My definition of resultant velocity:
If a certain object, at some instant of time, moves with speed $v_x$ in the x-direction, and with speed $v_y$ in the y-direction, then it has a resultant velocity which is the hypotenuse of the triangle formed by the two vectors: one in pure x-direction with magnitude $v_x$ and the other in purely y-direction with magnitude $v_y$.
Thus, $v_x$ and $v_y$ are components of the resultant velocity vector.
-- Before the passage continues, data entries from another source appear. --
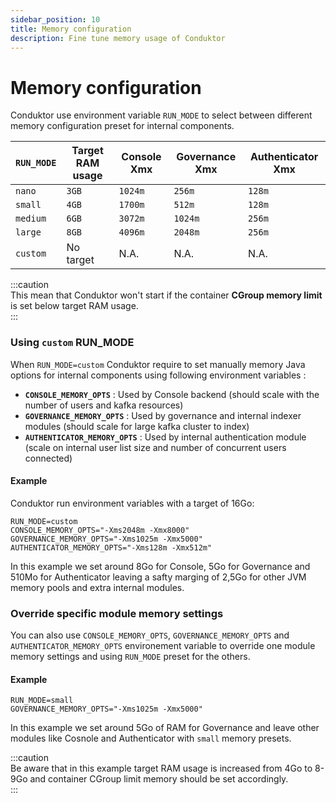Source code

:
 ```yaml
---
sidebar_position: 10
title: Memory configuration
description: Fine tune memory usage of Conduktor
---
```


# Memory configuration

Conduktor use environment variable `RUN_MODE` to select between different memory configuration preset for internal components. 

| `RUN_MODE` | Target RAM usage   | Console Xmx | Governance Xmx | Authenticator Xmx |
| ---------- | ------------------ |------------ | -------------- | ----------------- |
| `nano`     | `3GB`              | `1024m`     | `256m`         | `128m`            |
| `small`    | `4GB`              | `1700m`     | `512m`         | `128m`            |
| `medium`   | `6GB`              | `3072m`     | `1024m`        | `256m`            |
| `large`    | `8GB`              | `4096m`     | `2048m`        | `256m`            |
| `custom`   | No target          | N.A.        | N.A.           | N.A.              |

:::caution   
This mean that Conduktor won't start if the container **CGroup memory limit** is set below target RAM usage.   
:::

### Using `custom` RUN_MODE

When `RUN_MODE=custom` Conduktor require to set manually memory Java options for internal components using following environment variables : 
- **`CONSOLE_MEMORY_OPTS`** : Used by Console backend (should scale with the number of users and kafka resources)
- **`GOVERNANCE_MEMORY_OPTS`** : Used by governance and internal indexer modules (should scale for large kafka cluster to index)
- **`AUTHENTICATOR_MEMORY_OPTS`** : Used by internal authentication module (scale on internal user list size and number of concurrent users connected)

#### Example
Conduktor run environment variables with a target of 16Go: 

```
RUN_MODE=custom
CONSOLE_MEMORY_OPTS="-Xms2048m -Xmx8000"
GOVERNANCE_MEMORY_OPTS="-Xms1025m -Xmx5000"
AUTHENTICATOR_MEMORY_OPTS="-Xms128m -Xmx512m"
``` 
In this example we set around 8Go for Console, 5Go for Governance and 510Mo for Authenticator leaving a safty marging of 2,5Go for other JVM memory pools and extra internal modules.


### Override specific module memory settings
You can also use `CONSOLE_MEMORY_OPTS`, `GOVERNANCE_MEMORY_OPTS` and `AUTHENTICATOR_MEMORY_OPTS` environement variable to override one module memory settings and using `RUN_MODE` preset for the others. 


#### Example

```
RUN_MODE=small
GOVERNANCE_MEMORY_OPTS="-Xms1025m -Xmx5000"
``` 
In this example we set around 5Go of RAM for Governance and leave other modules like Cosnole and Authenticator with `small` memory presets. 


:::caution   
Be aware that in this example target RAM usage is increased from 4Go to 8-9Go and container CGroup limit memory should be set accordingly.   
:::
One way to represent how the three vectors relate in magnitude is by the classic Pythagorean theorem: (1) $$v_{res}^2 = v_x^2 + v_y^2$$
However, the object's position also follows the Pythagorean theorem (for ease-of-calculation let's say at $t = 0$, the object is at the origin, yielding: $$r(t)^2 = x(t)^2 + y(t)^2$$
Differentiating with respect to $t$ on both sides, and re-arranging yields: $$ r\dot r = x\dot x + y\dot y $$(2) $$ \dot r = v_{res} = \frac{x\dot x + y\dot y}r$$
Of course (1) and (2) are not equivalent - but if they are both derivations for the resultant velocity of an object - why are they not the same? I suspect that the two setups are representing different scenarios (like the first one is a simple relative speed problem and the latter is a related rates problem involving, perhaps, 2 objects).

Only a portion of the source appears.